Divorce is big business. In fact, it’s a $50-$175 billion business compared to the wedding industry which is estimated to generate just $40-$50 billion annually. Why is divorce big business? Just read the statistics:

• There is a divorce every 13 seconds which equates to 46,000 divorces per week.

• Almost 50 percent of marriages end in divorce.

• 60 percent of second marriages end in divorce.

• 73 percent of third marriages end in divorce.

In Texas alone, divorce filings accounted for 89 percent of all cases filed in the district courts. In 2014, there were 111,409 divorces filed in Texas district courts out of a total of 125,588. About 62,196 children were affected by divorce in 2012, according to the Texas Department of State Health Services.

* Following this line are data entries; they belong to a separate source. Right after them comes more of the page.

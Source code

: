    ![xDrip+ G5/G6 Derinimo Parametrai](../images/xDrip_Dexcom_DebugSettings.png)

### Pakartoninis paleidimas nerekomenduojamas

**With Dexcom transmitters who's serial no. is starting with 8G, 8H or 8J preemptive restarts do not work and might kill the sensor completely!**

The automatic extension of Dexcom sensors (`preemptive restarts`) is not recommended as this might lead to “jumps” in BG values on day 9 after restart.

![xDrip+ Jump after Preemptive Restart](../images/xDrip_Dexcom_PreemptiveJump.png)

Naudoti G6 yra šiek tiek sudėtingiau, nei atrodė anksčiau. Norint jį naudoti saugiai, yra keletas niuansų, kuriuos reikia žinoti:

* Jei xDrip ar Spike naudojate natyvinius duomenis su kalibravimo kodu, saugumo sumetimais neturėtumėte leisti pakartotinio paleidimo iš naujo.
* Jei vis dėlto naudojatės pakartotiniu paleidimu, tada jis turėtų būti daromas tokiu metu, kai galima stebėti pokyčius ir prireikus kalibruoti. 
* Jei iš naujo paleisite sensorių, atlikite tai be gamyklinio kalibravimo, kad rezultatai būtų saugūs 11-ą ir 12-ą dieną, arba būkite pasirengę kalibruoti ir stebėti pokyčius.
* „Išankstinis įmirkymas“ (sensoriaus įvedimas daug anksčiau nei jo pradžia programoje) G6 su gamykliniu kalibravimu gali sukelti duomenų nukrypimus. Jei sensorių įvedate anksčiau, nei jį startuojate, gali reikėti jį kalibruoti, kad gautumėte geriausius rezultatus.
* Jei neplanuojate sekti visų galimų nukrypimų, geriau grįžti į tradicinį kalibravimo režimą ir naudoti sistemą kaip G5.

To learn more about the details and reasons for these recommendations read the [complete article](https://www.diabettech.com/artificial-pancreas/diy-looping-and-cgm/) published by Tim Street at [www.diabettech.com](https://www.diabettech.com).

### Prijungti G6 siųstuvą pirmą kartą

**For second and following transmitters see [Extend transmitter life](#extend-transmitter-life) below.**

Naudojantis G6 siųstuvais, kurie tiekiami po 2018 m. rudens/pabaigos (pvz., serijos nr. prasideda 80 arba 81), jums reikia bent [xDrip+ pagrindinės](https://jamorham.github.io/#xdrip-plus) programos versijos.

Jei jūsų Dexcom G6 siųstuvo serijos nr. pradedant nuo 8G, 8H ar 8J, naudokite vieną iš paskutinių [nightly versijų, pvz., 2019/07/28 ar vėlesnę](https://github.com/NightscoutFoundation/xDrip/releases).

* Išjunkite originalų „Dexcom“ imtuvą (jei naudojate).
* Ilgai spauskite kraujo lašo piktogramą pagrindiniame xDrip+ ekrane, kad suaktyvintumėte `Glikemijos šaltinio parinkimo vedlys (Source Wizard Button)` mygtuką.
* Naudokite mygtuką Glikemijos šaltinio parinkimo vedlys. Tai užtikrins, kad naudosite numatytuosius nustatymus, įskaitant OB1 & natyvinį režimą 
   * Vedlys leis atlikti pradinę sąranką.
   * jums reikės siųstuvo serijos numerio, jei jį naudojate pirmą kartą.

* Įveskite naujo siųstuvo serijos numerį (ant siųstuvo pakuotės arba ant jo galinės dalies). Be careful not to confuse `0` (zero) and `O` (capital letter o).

In addition to the quantity of divorces, there are a lot of expenses in a divorce—especially in ugly, long-lasting, emotionally- and financially-draining divorces that end up in the courtroom.

A recent survey published in The Journal of Sociology reported that divorce drops a person’s wealth by 77 percent. In addition to the attorney fees, there are often accountants, therapists, realtors and other specialists required before, during and after the breakup, plus lost opportunity costs, increase in living expenses, moving expenses, cost of dividing or selling one’s property and the loss of savings.

With over a combined 40 years of experience in divorce cases, we have seen heart-wrenching and devastating divorces. We believe it is neither the couples nor the lawyers to blame; instead, the problem lies in a system that sets up husband and wife as adversaries, two fighting forces where the supposed winner takes all.

For an attorney, contested divorces can be highly profitable. War costs money. The more people fight, the more money the lawyers make. A small number of family law attorneys take advantage of conflict and “milk” their files to fight over the most inconsequential points and use it to their financial advantage. This practice can be justified by arguing that “the attorneys have a legal obligation to zealously advocate for their client.” Who can argue with that?

But the obligation is not to zealously advocate for clients at all cost. When the clients have less money at the end of the case than the lawyers’ fees during the case, something went wrong.

The key is to zealously advocate for the client within the bounds of the attorney’s ethical obligation but also within the bounds of the client’s financial resources. The “business of divorce” should be conducted outside the courtroom to minimize the negative emotional and financial effects. This can be accomplished by embracing alternative dispute resolution (ADR) methods and openly discussing the options with the client.

Four Alternative Dispute Resolution (ADR) methods are commonly used in the business of divorce.

• IHOP method (Informal, Healthy Opportunity for Peace), as we call it, is a voluntary negotiation between spouses without the use of lawyers or mediators based on ground rules and an agenda to resolve issues. Attorneys later prepare, explain and legalize the paperwork.

• Collaborative law allows the spouses, their attorneys and appropriate professionals to work together as a “team” to resolve divorce issues without court intervention.

• Mediation is the process we use in all types of cases but is especially productive in family law cases.

• Arbitration is usually used in civil cases and rarely used in family law cases. However, arbitration can be of great benefit to a divorcing couple who cannot reach a settlement but want a more expedited and private resolution to their divorce.

Why should attorneys practice the ADR methods? Word-of-mouth marketing and referrals are significant revenue generators for lawyers. A client who is completely emotionally and financially drained at the end of the divorce is unlikely to be a referral source.

One of the biggest compliments for a family law attorney is to get a referral from the opposing party in a previous divorce. In examining these referrals, we have noticed that they usually come from cases where the opposing lawyer was less cooperative, less reasonable and who billed more on the case. Our analysis is not a scientific one, but it is one that makes business sense in any business. A satisfied customer or client is the best source of referrals and repeat referrals are the key to big business—even in the divorce business.